Classical Bayesian persuasion studies how a sender influences receivers through carefully designed signaling policies within a single strategic interaction. In many real-world environments, such interactions are repeated across multiple games, creating opportunities to exploit structural similarity across tasks. In this work, we introduce Meta-Persuasion algorithms, establishing the first line of theoretical results for both full-feedback and bandit-feedback settings in the Online Bayesian Persuasion (OBP) and Markov Persuasion Process (MPP) frameworks. We show that our proposed meta-persuasion algorithms achieve provably sharper regret rates under natural notions of task similarity, improving upon the best-known convergence rates for both OBP and MPP. At the same time, they recover the standard single-game guarantees when the sequence of games is picked arbitrarily. Finally, we complement our theoretical analysis with numerical experiments that highlight our regret improvements and the benefits of meta-learning in repeated persuasion environments.

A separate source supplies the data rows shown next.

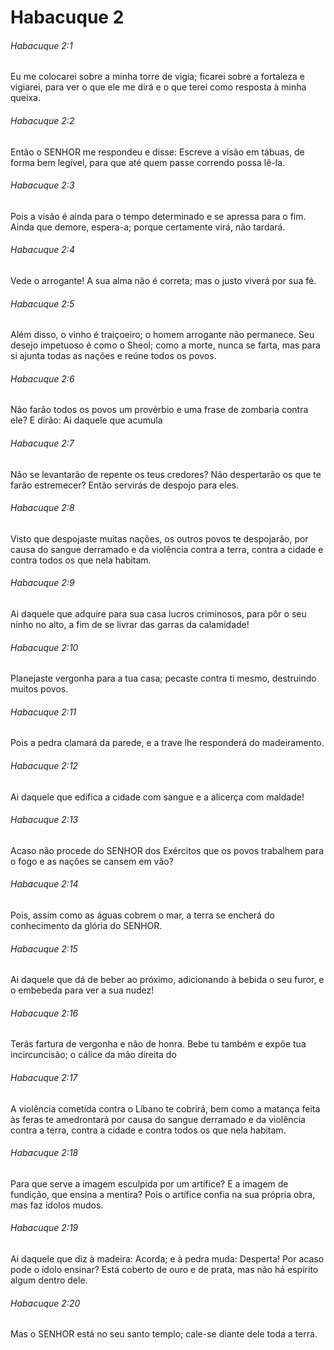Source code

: # Habacuque 2

###### Habacuque 2:1

Eu me colocarei sobre a minha torre de vigia; ficarei sobre a fortaleza e vigiarei, para ver o que ele me dirá e o que terei como resposta à minha queixa.

###### Habacuque 2:2

Então o SENHOR me respondeu e disse: Escreve a visão em tábuas, de forma bem legível, para que até quem passe correndo possa lê-la.

###### Habacuque 2:3

Pois a visão é ainda para o tempo determinado e se apressa para o fim. Ainda que demore, espera-a; porque certamente virá, não tardará.

###### Habacuque 2:4

Vede o arrogante! A sua alma não é correta; mas o justo viverá por sua fé.

###### Habacuque 2:5

Além disso, o vinho é traiçoeiro; o homem arrogante não permanece. Seu desejo impetuoso é como o Sheol; como a morte, nunca se farta, mas para si ajunta todas as nações e reúne todos os povos.

###### Habacuque 2:6

Não farão todos os povos um provérbio e uma frase de zombaria contra ele? E dirão: Ai daquele que acumula

###### Habacuque 2:7

Não se levantarão de repente os teus credores? Não despertarão os que te farão estremecer? Então servirás de despojo para eles.

###### Habacuque 2:8

Visto que despojaste muitas nações, os outros povos te despojarão, por causa do sangue derramado e da violência contra a terra, contra a cidade e contra todos os que nela habitam.

###### Habacuque 2:9

Ai daquele que adquire para sua casa lucros criminosos, para pôr o seu ninho no alto, a fim de se livrar das garras da calamidade!

###### Habacuque 2:10

Planejaste vergonha para a tua casa; pecaste contra ti mesmo, destruindo muitos povos.

###### Habacuque 2:11

Pois a pedra clamará da parede, e a trave lhe responderá do madeiramento.

###### Habacuque 2:12

Ai daquele que edifica a cidade com sangue e a alicerça com maldade!

###### Habacuque 2:13

Acaso não procede do SENHOR dos Exércitos que os povos trabalhem para o fogo e as nações se cansem em vão?

###### Habacuque 2:14

Pois, assim como as águas cobrem o mar, a terra se encherá do conhecimento da glória do SENHOR.

###### Habacuque 2:15

Ai daquele que dá de beber ao próximo, adicionando à bebida o seu furor, e o embebeda para ver a sua nudez!

###### Habacuque 2:16

Terás fartura de vergonha e não de honra. Bebe tu também e expõe tua incircuncisão; o cálice da mão direita do

###### Habacuque 2:17

A violência cometida contra o Líbano te cobrirá, bem como a matança feita às feras te amedrontará por causa do sangue derramado e da violência contra a terra, contra a cidade e contra todos os que nela habitam.

###### Habacuque 2:18

Para que serve a imagem esculpida por um artífice? E a imagem de fundição, que ensina a mentira? Pois o artífice confia na sua própria obra, mas faz ídolos mudos.

###### Habacuque 2:19

Ai daquele que diz à madeira: Acorda; e à pedra muda: Desperta! Por acaso pode o ídolo ensinar? Está coberto de ouro e de prata, mas não há espírito algum dentro dele.

###### Habacuque 2:20

Mas o SENHOR está no seu santo templo; cale-se diante dele toda a terra.

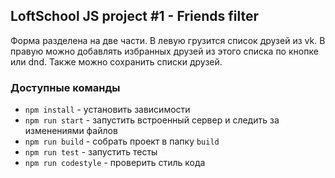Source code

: ## LoftSchool JS project #1 - Friends filter

Форма разделена на две части. В левую грузится список друзей из vk. В правую можно добавлять избранных друзей из этого списка по кнопке или dnd. Также можно сохранить списки друзей.   

### Доступные команды

* `npm install` - установить зависимости
* `npm run start` - запустить встроенный сервер и следить за изменениями файлов
* `npm run build` - собрать проект в папку `build`
* `npm run test` - запустить тесты
* `npm run codestyle` - проверить стиль кода
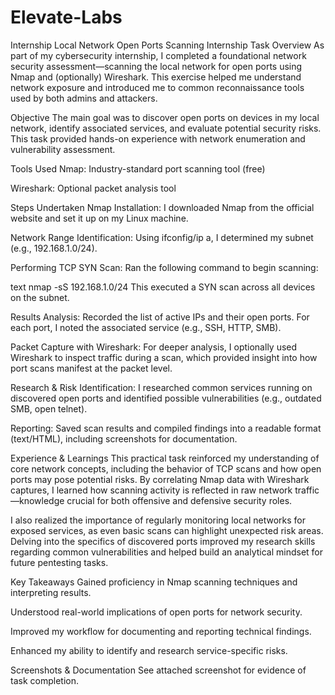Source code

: # Elevate-Labs
Internship
Local Network Open Ports Scanning Internship Task
Overview
As part of my cybersecurity internship, I completed a foundational network security assessment—scanning the local network for open ports using Nmap and (optionally) Wireshark. This exercise helped me understand network exposure and introduced me to common reconnaissance tools used by both admins and attackers.

Objective
The main goal was to discover open ports on devices in my local network, identify associated services, and evaluate potential security risks. This task provided hands-on experience with network enumeration and vulnerability assessment.

Tools Used
Nmap: Industry-standard port scanning tool (free)

Wireshark: Optional packet analysis tool

Steps Undertaken
Nmap Installation: I downloaded Nmap from the official website and set it up on my Linux machine.

Network Range Identification: Using ifconfig/ip a, I determined my subnet (e.g., 192.168.1.0/24).

Performing TCP SYN Scan: Ran the following command to begin scanning:

text
nmap -sS 192.168.1.0/24
This executed a SYN scan across all devices on the subnet.

Results Analysis: Recorded the list of active IPs and their open ports. For each port, I noted the associated service (e.g., SSH, HTTP, SMB).

Packet Capture with Wireshark: For deeper analysis, I optionally used Wireshark to inspect traffic during a scan, which provided insight into how port scans manifest at the packet level.

Research & Risk Identification: I researched common services running on discovered open ports and identified possible vulnerabilities (e.g., outdated SMB, open telnet).

Reporting: Saved scan results and compiled findings into a readable format (text/HTML), including screenshots for documentation.

Experience & Learnings
This practical task reinforced my understanding of core network concepts, including the behavior of TCP scans and how open ports may pose potential risks. By correlating Nmap data with Wireshark captures, I learned how scanning activity is reflected in raw network traffic—knowledge crucial for both offensive and defensive security roles.

I also realized the importance of regularly monitoring local networks for exposed services, as even basic scans can highlight unexpected risk areas. Delving into the specifics of discovered ports improved my research skills regarding common vulnerabilities and helped build an analytical mindset for future pentesting tasks.

Key Takeaways
Gained proficiency in Nmap scanning techniques and interpreting results.

Understood real-world implications of open ports for network security.

Improved my workflow for documenting and reporting technical findings.

Enhanced my ability to identify and research service-specific risks.

Screenshots & Documentation
See attached screenshot for evidence of task completion.
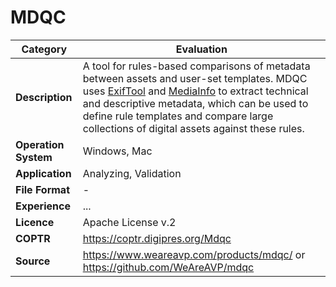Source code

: # MDQC

| Category | Evaluation |
| --- | --- |
| **Description** | A tool for rules-based comparisons of metadata between assets and user-set templates. MDQC uses [ExifTool](./exiftool.md) and [MediaInfo](./mediainfo.md) to extract technical and descriptive metadata, which can be used to define rule templates and compare large collections of digital assets against these rules. |
| **Operation System** | Windows, Mac |
| **Application** | Analyzing, Validation |
| **File Format** | - |
| **Experience** | ... |
| **Licence** | Apache License v.2 |
| **COPTR** | https://coptr.digipres.org/Mdqc |
| **Source** | https://www.weareavp.com/products/mdqc/ or https://github.com/WeAreAVP/mdqc |
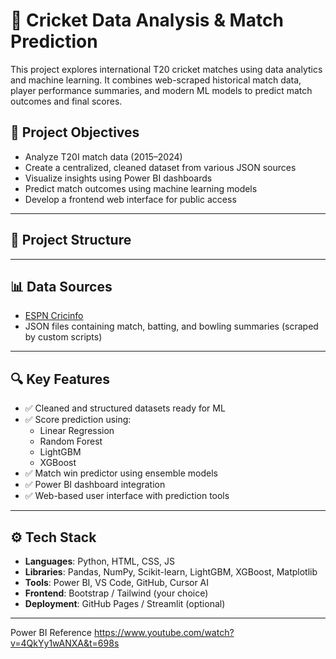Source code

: # 🏏 Cricket Data Analysis & Match Prediction

This project explores international T20 cricket matches using data analytics and machine learning. It combines web-scraped historical match data, player performance summaries, and modern ML models to predict match outcomes and final scores.

## 📌 Project Objectives

- Analyze T20I match data (2015–2024)
- Create a centralized, cleaned dataset from various JSON sources
- Visualize insights using Power BI dashboards
- Predict match outcomes using machine learning models
- Develop a frontend web interface for public access

---

## 📂 Project Structure


---

## 📊 Data Sources

- [ESPN Cricinfo](https://www.espncricinfo.com/)
- JSON files containing match, batting, and bowling summaries (scraped by custom scripts)

---

## 🔍 Key Features

- ✅ Cleaned and structured datasets ready for ML
- ✅ Score prediction using:
  - Linear Regression
  - Random Forest
  - LightGBM
  - XGBoost
- ✅ Match win predictor using ensemble models
- ✅ Power BI dashboard integration
- ✅ Web-based user interface with prediction tools

---

## ⚙️ Tech Stack

- **Languages**: Python, HTML, CSS, JS
- **Libraries**: Pandas, NumPy, Scikit-learn, LightGBM, XGBoost, Matplotlib
- **Tools**: Power BI, VS Code, GitHub, Cursor AI
- **Frontend**: Bootstrap / Tailwind (your choice)
- **Deployment**: GitHub Pages / Streamlit (optional)

---

Power BI Reference https://www.youtube.com/watch?v=4QkYy1wANXA&t=698s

翻译：经典贝叶斯说服研究了一个发送者如何通过精心设计的信号策略在单一策略互动中影响接收者。在许多现实环境中，此类互动在多轮博弈中重复进行，从而创造了利用任务间结构相似性的机会。在本工作中，我们引入了元说服算法，首次在在线贝叶斯说服和马尔可夫说服过程框架下，针对全反馈和赌博机反馈两种设置建立了理论结果。我们证明了所提出的元说服算法在任务相似性的自然定义下能够实现可证明的更优遗憾率，改进了OBP和MPP领域已知的最佳收敛速度。同时，当博弈序列被任意选取时，这些算法仍能恢复标准单次博弈的保证。最后，我们通过数值实验补充了理论分析，突显了在重复说服环境中元学习带来的遗憾改进与优势。